In a virtual plenary session, the Federal Supreme Court justices decided, by 8 votes to 2, that compensation for non-pecuniary damage at work is not restricted to the amount established in the Consolidation of Labor Laws (CLT). This means that judges will only use the criteria defined by law as a parameter, allowing awards to be arbitrated at higher amounts.
Article 223-G of the CLT establishes the parameters for the arbitration of non-pecuniary damage awards, using as a criterion the classification of offenses as light (up to three times the last salary), medium (up to five times), serious (up to 20 times) or very serious (up to 50 times).
These provisions were the target of Direct Unconstitutionality Actions (ADIN) brought by Anamatra – the Association of Labor Justice Judges (ADIN 6,050), the Federal Council of the Brazilian Bar Association (OAB) (ADIN 6,069) and CNTI – the National Confederation of Industrial Workers (ADIN 6,082).
Recently, it was decided that it is constitutional to set the amount of compensation for non-pecuniary damage at work under the Consolidation of Labor Laws (CLT). However, the amounts established in the law should not be interpreted as a maximum limit, but only as a parameter for the reasoning behind the court decision, allowing the judge to order the payment of higher amounts, provided they are duly justified.
Therefore, when the court orders the payment of compensation for non-pecuniary damage, it is not restricted to the provisions of the law. The law serves as a guideline for the decision, but does not impose a limitation.
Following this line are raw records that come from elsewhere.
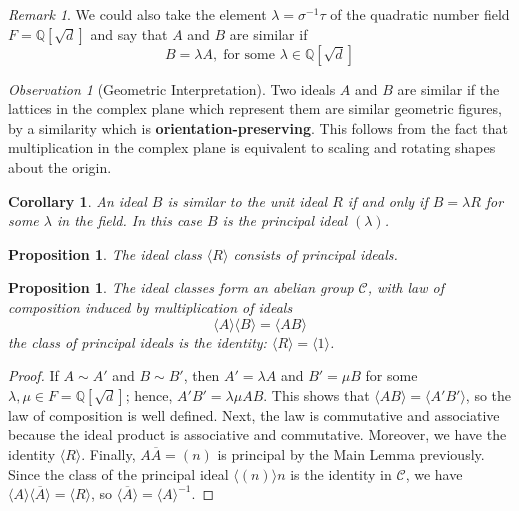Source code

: \documentclass[12pt]{article}
\newtheorem{cor}[thm]{Corollary}
\newtheorem{prop}[thm]{Proposition}
\theoremstyle{definition}
\theoremstyle{remark}
\newtheorem{rmk}[thm]{Remark}
\newtheorem{obs}[thm]{Observation}
\numberwithin{equation}{section}
\newcommand\Q{\mathbb Q}    %
\newcommand\B[1]{\textbf{ #1}}
\begin{document}
\vspace{15pt}

\begin{rmk}
        We could also take the element $\lambda = \sigma^{-1}\tau$ of the quadratic number field $F = \Q[\sqrt{d}]$ and say that $A$ and $B$ are similar if \begin{equation}
                B = \lambda A,\;\text{for some } \lambda \in \Q[\sqrt{d}]
        \end{equation}
\end{rmk}

\vspace{15pt}

\begin{obs}[Geometric Interpretation]
        Two ideals $A$ and $B$ are similar if the lattices in the complex plane which represent them are similar geometric figures, by a similarity which is \B{orientation-preserving}. This follows from the fact that multiplication in the complex plane is equivalent to scaling and rotating shapes about the origin.
\end{obs}

\vspace{15pt}

\begin{cor}
        An ideal $B$ is similar to the unit ideal $R$ if and only if $B = \lambda R$ for some $\lambda$ in the field. In this case $B$ is the principal ideal $(\lambda)$.
\end{cor}

\vspace{15pt}

\begin{prop}
        The ideal class $\langle R \rangle$ consists of principal ideals.
\end{prop}

\vspace{15pt}

\begin{prop}
        The ideal classes form an abelian group $\mathcal{C}$, with law of composition induced by multiplication of ideals \begin{equation}
                \langle A \rangle\langle B \rangle = \langle AB\rangle 
        \end{equation}
        the class of principal ideals is the identity: $\langle R \rangle = \langle 1 \rangle$.
\end{prop}
\begin{proof}
        If $A \sim A'$ and $B \sim B'$, then $A' = \lambda A$ and $B' = \mu B$ for some $\lambda,\mu \in F = \Q[\sqrt{d}]$; hence, $A'B' = \lambda\mu AB$. This shows that $\langle AB\rangle = \langle A'B'\rangle$, so the law of composition is well defined. Next, the law is commutative and associative because the ideal product is associative and commutative. Moreover, we have the identity $\langle R\rangle$. Finally, $A\overline{A}=(n)$ is principal by the Main Lemma previously. Since the class of the principal ideal $\langle (n) \rangle n$ is the identity in $\mathcal{C}$, we have $\langle A\rangle \langle \overline{A}\rangle = \langle R\rangle$, so $\langle \overline{A}\rangle = \langle A\rangle^{-1}$.
\end{proof}
\end{document}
In view of the divergent court decisions in the country, the “Labor Reform” (Law 13,467/2017), in establishing these indicators and benchmarks, sought to ensure, as far as possible, fair treatment for employers and employees.
According to the case law of the Federal Supreme Court, it is unconstitutional to set prior and abstract amounts of compensation for non-pecuniary damage through a legislative model that completely removes the judge’s discretion, transforming him/her into a mere enforcer of pre-determined values that cannot be adapted to the specifics of the specific case (1).
However, this does not mean the prohibition of methods that help, based on objective criteria of interpretation, in the quantification of the damage, as long as they are capable of guiding the reasoned conviction of the judge.
Furthermore, in the absence of specific regulations in labor legislation, it is possible to use the Civil Code (Title IX) as a supplement to labor relations, as long as there is no contradiction with the regime provided for in the Consolidation of Labor Laws.
Based on this understanding, the Plenary Session, by a majority, in a joint judgment, partially upheld the actions to interpret them in accordance with the Constitution and establish that: (i) the wording given to articles 223-A and 223-B, both of the Consolidation of Labor Laws (2), does not exclude the right to compensation for indirect non-pecuniary damage or reflex damage in the context of labor relations, to be assessed in accordance with civil legislation; and (ii) the criteria for quantifying compensation for non-pecuniary damage provided for in article 223-G, caput and § 1, of the Consolidation of Labor Laws, must be observed by the judge as a guideline to support the court decision, and the judicial arbitration of the damage in amounts higher than the maximum limits established in items I to IV of § 1 of article 223-G is constitutional, taking into account the circumstances of the specific case and the principles of reasonableness, proportionality and equality (3).
People management must therefore be carried out with extra care, since claims for non-pecuniary damage can result in high costs for companies.